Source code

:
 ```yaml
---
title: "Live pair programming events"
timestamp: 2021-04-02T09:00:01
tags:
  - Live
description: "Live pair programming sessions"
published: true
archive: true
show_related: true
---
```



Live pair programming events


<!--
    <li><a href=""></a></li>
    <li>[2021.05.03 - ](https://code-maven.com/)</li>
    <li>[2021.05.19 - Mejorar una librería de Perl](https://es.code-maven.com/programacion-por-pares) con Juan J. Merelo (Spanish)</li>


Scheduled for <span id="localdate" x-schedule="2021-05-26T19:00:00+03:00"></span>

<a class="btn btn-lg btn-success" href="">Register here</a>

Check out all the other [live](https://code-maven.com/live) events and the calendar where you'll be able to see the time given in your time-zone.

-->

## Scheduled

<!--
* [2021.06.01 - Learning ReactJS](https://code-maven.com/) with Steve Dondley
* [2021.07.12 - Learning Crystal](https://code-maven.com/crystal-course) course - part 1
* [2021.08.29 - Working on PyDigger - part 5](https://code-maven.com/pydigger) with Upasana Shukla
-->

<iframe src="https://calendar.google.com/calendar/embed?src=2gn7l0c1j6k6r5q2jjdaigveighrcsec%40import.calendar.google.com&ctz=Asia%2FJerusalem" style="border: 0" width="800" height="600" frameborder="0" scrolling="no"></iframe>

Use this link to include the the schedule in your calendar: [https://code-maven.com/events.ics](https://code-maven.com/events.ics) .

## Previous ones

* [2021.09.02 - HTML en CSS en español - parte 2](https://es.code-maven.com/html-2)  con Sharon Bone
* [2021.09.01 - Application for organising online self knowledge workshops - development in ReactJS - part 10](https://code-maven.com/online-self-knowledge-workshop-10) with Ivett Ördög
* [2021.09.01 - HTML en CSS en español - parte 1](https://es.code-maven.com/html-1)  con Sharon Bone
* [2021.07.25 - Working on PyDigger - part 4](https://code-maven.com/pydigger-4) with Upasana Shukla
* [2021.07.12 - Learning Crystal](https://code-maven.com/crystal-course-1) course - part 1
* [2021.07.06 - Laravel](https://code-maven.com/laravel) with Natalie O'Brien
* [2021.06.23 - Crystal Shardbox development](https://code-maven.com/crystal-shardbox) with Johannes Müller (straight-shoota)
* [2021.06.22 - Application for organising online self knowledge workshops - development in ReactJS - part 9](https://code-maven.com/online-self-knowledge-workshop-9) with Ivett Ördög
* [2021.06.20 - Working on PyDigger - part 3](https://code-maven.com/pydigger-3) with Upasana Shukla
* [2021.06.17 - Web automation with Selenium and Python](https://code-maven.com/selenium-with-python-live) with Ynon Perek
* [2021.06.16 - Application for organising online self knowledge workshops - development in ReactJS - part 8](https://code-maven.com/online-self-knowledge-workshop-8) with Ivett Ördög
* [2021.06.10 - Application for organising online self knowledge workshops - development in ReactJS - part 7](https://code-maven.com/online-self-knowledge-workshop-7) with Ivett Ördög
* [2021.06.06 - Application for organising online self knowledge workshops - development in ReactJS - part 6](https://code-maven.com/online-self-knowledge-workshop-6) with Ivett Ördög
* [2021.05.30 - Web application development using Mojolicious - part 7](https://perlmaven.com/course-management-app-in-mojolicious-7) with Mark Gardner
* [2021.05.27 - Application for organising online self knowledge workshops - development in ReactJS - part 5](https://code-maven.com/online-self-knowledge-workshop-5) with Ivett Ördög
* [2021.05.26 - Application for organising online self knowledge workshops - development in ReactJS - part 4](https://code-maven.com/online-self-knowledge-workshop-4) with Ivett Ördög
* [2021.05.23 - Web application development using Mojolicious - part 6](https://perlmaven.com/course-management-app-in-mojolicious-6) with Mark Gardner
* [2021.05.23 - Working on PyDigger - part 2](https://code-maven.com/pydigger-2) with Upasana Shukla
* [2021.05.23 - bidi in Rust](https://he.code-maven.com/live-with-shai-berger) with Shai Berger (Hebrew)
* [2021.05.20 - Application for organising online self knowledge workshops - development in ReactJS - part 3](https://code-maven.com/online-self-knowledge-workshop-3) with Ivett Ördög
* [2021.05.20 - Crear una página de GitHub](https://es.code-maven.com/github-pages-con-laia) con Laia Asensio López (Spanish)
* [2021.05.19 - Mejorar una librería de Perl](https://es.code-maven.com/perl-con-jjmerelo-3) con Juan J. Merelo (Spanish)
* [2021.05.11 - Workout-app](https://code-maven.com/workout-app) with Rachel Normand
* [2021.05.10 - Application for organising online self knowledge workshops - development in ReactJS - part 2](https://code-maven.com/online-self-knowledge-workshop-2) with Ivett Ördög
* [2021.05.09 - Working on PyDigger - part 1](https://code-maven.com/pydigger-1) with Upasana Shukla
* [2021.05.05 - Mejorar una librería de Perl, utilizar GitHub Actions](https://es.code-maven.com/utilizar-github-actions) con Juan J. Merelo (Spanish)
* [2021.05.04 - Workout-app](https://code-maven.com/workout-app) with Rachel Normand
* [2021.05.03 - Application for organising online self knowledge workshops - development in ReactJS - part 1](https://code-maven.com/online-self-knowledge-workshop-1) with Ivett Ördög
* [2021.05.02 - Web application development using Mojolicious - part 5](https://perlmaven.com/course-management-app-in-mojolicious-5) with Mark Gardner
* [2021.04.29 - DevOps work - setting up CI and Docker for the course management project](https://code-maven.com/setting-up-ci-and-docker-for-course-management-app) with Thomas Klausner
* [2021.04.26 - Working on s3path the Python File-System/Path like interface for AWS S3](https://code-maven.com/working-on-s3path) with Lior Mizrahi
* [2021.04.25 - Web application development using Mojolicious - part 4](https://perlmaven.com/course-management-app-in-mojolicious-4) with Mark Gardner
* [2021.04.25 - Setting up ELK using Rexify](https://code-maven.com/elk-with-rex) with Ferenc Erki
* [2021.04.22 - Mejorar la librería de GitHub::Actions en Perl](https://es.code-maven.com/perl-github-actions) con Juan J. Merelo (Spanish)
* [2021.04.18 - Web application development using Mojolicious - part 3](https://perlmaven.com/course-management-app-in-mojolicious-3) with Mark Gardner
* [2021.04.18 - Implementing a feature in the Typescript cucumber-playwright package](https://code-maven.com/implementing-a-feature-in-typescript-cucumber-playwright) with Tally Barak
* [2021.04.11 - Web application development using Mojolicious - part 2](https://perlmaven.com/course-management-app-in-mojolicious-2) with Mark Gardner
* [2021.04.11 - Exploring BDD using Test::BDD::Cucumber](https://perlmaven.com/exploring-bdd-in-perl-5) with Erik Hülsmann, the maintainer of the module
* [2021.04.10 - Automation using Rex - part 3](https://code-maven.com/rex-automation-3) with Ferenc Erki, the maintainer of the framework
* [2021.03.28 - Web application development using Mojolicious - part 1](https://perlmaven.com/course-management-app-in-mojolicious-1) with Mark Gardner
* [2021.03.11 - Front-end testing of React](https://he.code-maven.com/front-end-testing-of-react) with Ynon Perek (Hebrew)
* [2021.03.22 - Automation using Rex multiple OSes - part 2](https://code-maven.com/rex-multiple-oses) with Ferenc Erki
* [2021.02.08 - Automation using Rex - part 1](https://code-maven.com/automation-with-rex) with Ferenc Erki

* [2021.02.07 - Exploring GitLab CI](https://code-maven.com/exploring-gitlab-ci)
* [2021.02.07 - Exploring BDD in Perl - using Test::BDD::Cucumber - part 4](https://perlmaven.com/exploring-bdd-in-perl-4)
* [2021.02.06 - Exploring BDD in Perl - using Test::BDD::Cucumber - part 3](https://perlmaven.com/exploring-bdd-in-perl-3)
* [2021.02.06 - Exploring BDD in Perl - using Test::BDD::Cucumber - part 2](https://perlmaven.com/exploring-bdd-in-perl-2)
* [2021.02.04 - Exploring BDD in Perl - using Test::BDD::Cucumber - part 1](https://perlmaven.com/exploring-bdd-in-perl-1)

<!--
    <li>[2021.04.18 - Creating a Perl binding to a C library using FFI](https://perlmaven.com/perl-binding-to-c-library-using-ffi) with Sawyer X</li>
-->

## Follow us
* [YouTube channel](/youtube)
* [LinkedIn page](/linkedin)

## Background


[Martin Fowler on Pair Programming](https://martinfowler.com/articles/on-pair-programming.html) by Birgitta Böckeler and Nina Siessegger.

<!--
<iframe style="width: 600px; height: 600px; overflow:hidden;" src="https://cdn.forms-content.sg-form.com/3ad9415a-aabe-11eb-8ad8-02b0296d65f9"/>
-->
_ _ _
## [How to complete this task]
Every line containing the string "Hebrew" is required; copy each such line from the data.

## [Reply to the task]
* [2021.05.23 - bidi in Rust](https://he.code-maven.com/live-with-shai-berger) with Shai Berger (Hebrew)
* [2021.03.11 - Front-end testing of React](https://he.code-maven.com/front-end-testing-of-react) with Ynon Perek (Hebrew)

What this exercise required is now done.